An enduring fiction among Greek and Bulgarian nationalists—and one taken up by Kotoulas—is that modern sentiments of Macedonian national identity are the creation of Yugoslav dictator Josip Broz Tito, who is said to have “invented” this identity in order to justify retaining control the territory after World War II. Tito’s Yugoslav regime certainly had its reasons to encourage a sense of Macedonian identity, but as historians such as Andrew Rossos have shown, Tito simply harnessed already existing Macedonian nationalist aspirations.
These aspirations, and the sense of a distinct Macedonian language, reach back as far as Gjorgji Pulevski’s “Dictionary of Three Languages,” published in Belgrade in 1875, which conceived of Macedonians as a people with its own language and territory. At that time even Greek modern national identity was still in flux: less than a century earlier, Greek speakers, under the influence of English and German classicists, had stopped calling themselves Romaioi, or Romans, and instead begun referring to themselves as Hellenes.
By 1991, most Macedonian speakers had given up on any hope of reuniting the territory partitioned at the beginning of the century and instead focused on creating a viable independent state. This was a considerable challenge, as the exit from Yugoslavia left Macedonia without any military forces or materiel of its own. And yet Greece claimed that the existence of this rather unimposing nation-state posed a serious threat to its territorial integrity.
Modern Macedonia is not without ethnic tensions; this is especially true with regard to the country’s Albanian population, as Kotoulas points out. Yet the Greek track record of dealing with ethnic diversity is far from spotless.

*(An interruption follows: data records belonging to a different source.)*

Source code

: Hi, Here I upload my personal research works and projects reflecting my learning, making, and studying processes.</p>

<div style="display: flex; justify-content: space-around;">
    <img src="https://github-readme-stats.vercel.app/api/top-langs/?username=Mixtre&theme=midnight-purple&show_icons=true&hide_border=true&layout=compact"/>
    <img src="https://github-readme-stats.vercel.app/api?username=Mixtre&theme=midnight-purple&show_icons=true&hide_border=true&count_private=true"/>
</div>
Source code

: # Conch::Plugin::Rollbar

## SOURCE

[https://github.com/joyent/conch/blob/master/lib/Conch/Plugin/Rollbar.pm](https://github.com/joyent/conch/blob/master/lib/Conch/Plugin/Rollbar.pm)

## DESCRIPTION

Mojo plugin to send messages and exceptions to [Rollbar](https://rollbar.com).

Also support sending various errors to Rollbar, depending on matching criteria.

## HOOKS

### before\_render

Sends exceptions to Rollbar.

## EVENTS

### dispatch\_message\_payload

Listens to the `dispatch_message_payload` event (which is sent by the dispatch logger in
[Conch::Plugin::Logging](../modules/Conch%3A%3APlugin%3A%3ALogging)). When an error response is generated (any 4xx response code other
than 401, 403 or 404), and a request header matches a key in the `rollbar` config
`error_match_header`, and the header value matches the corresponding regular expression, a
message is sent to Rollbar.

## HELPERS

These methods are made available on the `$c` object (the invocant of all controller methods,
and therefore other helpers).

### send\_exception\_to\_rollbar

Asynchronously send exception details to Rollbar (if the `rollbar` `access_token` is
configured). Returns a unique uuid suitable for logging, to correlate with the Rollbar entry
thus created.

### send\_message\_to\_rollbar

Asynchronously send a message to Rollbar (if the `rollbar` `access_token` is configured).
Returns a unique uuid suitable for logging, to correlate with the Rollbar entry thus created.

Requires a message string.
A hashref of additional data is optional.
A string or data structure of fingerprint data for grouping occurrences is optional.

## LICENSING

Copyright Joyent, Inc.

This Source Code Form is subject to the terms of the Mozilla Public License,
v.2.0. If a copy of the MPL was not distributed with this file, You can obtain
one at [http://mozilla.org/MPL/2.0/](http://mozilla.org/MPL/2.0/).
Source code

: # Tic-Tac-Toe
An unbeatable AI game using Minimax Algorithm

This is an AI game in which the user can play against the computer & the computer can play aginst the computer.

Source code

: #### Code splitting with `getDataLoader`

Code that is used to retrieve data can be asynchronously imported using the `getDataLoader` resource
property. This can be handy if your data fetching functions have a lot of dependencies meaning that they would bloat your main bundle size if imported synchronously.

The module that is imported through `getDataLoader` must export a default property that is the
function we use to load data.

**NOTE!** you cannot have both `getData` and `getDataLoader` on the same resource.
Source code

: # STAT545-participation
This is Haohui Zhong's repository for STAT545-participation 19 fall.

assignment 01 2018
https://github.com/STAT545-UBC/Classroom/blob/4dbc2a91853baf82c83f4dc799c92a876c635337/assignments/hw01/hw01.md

Look no further than Panos Kammenos, Greece’s minister of defense, who earlier this year warned Albania’s government to stop bringing up the Çams, Albanian-speaking Muslims who were expelled from Greece in 1949. As for Macedonian speakers in Greece: they exist, even though the government in Athens likes to deny this.

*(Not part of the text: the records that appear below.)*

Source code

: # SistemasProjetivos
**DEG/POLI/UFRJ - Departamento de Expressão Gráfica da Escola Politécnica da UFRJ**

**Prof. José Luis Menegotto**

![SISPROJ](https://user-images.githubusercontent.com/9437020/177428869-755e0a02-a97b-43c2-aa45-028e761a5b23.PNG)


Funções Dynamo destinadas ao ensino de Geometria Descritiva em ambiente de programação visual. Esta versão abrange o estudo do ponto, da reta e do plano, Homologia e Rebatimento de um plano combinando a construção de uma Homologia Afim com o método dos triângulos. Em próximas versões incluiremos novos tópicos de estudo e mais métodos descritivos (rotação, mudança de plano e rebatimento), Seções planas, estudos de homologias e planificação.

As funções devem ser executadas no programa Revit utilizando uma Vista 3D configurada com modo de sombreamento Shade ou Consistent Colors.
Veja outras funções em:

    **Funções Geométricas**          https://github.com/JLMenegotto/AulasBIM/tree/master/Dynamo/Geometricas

Given Macedonia’s many ethnic minorities, Kotoulas writes, the country should adopt an ethnically neutral name such as South European Republic. But all the ethnicities and languages that he lists are also present in Greece. Roma can be found all over the country. There are still Albanian speakers in Greek Macedonia, in Central Greece, and in the Peloponnese. There are Vlachs in Epirus, Greek Macedonia, and Thessaly. Greek Thrace is home to large numbers of Pomaks—Muslims speaking a Slavic dialect—and Turks. By Kotoulas’ logic, Greece should cease to call itself the Hellenic Republic and instead become the Southern Southeast European Republic.
Kotoulas is right in pointing out that the success of the name change agreement is far from assured. But the blame for this situation lies in large part with populist far-right politicians on both sides who are stoking the flames of exclusivist nationalism. Take Panos Kammenos, the Greek defense minister of anti-Albanian fame. Kammenos heads the nationalist Independent Greeks party, a junior member of Greek Prime Minister Alexis Tsipras’ government. But while Tsipras, his left-wing Syriza party, and their counterparts in Macedonia have expended considerable political capital trying to save the deal, Kammenos and his allies are doing their best to torpedo it.

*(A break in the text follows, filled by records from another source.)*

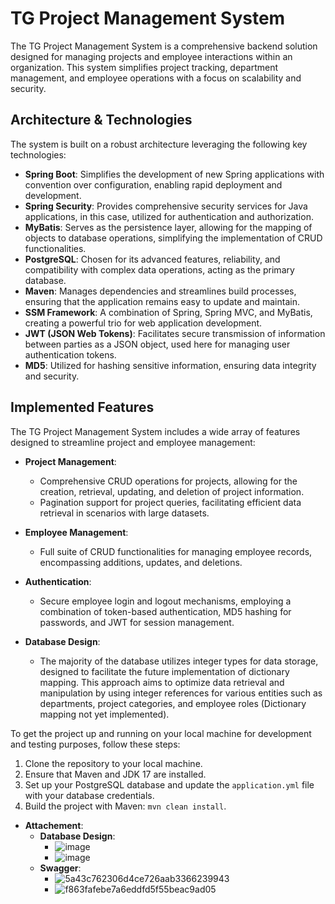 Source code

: # TG Project Management System

The TG Project Management System is a comprehensive backend solution designed for managing projects and employee interactions within an organization. This system simplifies project tracking, department management, and employee operations with a focus on scalability and security.

## Architecture & Technologies

The system is built on a robust architecture leveraging the following key technologies:

- **Spring Boot**: Simplifies the development of new Spring applications with convention over configuration, enabling rapid deployment and development.
- **Spring Security**: Provides comprehensive security services for Java applications, in this case, utilized for authentication and authorization.
- **MyBatis**: Serves as the persistence layer, allowing for the mapping of objects to database operations, simplifying the implementation of CRUD functionalities.
- **PostgreSQL**: Chosen for its advanced features, reliability, and compatibility with complex data operations, acting as the primary database.
- **Maven**: Manages dependencies and streamlines build processes, ensuring that the application remains easy to update and maintain.
- **SSM Framework**: A combination of Spring, Spring MVC, and MyBatis, creating a powerful trio for web application development.
- **JWT (JSON Web Tokens)**: Facilitates secure transmission of information between parties as a JSON object, used here for managing user authentication tokens.
- **MD5**: Utilized for hashing sensitive information, ensuring data integrity and security.

## Implemented Features

The TG Project Management System includes a wide array of features designed to streamline project and employee management:

- **Project Management**:
  - Comprehensive CRUD operations for projects, allowing for the creation, retrieval, updating, and deletion of project information.
  - Pagination support for project queries, facilitating efficient data retrieval in scenarios with large datasets.

- **Employee Management**:
  - Full suite of CRUD functionalities for managing employee records, encompassing additions, updates, and deletions.
  
- **Authentication**:
  - Secure employee login and logout mechanisms, employing a combination of token-based authentication, MD5 hashing for passwords, and JWT for session management.
  
- **Database Design**:
  - The majority of the database utilizes integer types for data storage, designed to facilitate the future implementation of dictionary mapping. This approach aims to optimize data retrieval and manipulation by using integer references for various entities such as departments, project categories, and employee roles (Dictionary mapping not yet implemented).

To get the project up and running on your local machine for development and testing purposes, follow these steps:

1. Clone the repository to your local machine.
2. Ensure that Maven and JDK 17 are installed.
3. Set up your PostgreSQL database and update the `application.yml` file with your database credentials.
4. Build the project with Maven: `mvn clean install`.

- **Attachement**:
  - **Database Design**:
    - ![image](https://github.com/Jacooooooob/tg-initiate-project/assets/96058597/e1ce1116-c309-44e8-8211-84cd2d06f2bf)
    - ![image](https://github.com/Jacooooooob/tg-initiate-project/assets/96058597/b0c2aded-e4aa-4d29-b6a7-1a201304574a)
  - **Swagger**:
    - ![5a43c762306d4ce726aab3366239943](https://github.com/Jacooooooob/tg-initiate-project/assets/96058597/02826a13-e7ee-4a15-939d-6ffab97624b8)
    - ![f863fafebe7a6eddfd5f55beac9ad05](https://github.com/Jacooooooob/tg-initiate-project/assets/96058597/30c5b37b-272f-45e1-9d8b-32e65496f9cd)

It is no coincidence that the Greek right opposes a deal that would pave the way for Macedonia’s entry into the EU and NATO: these transnational organizations are a thorn in the side of nationalists all over the West. To be sure, Macedonia is a tiny country, and, on a global scale, Greece is not much bigger. But even microscopic viruses can wreak enough damage to destroy civilizations. Right-wing nationalism and populism are the viruses of our time. The Prespa Agreement would be a small but valiant attempt at vaccination.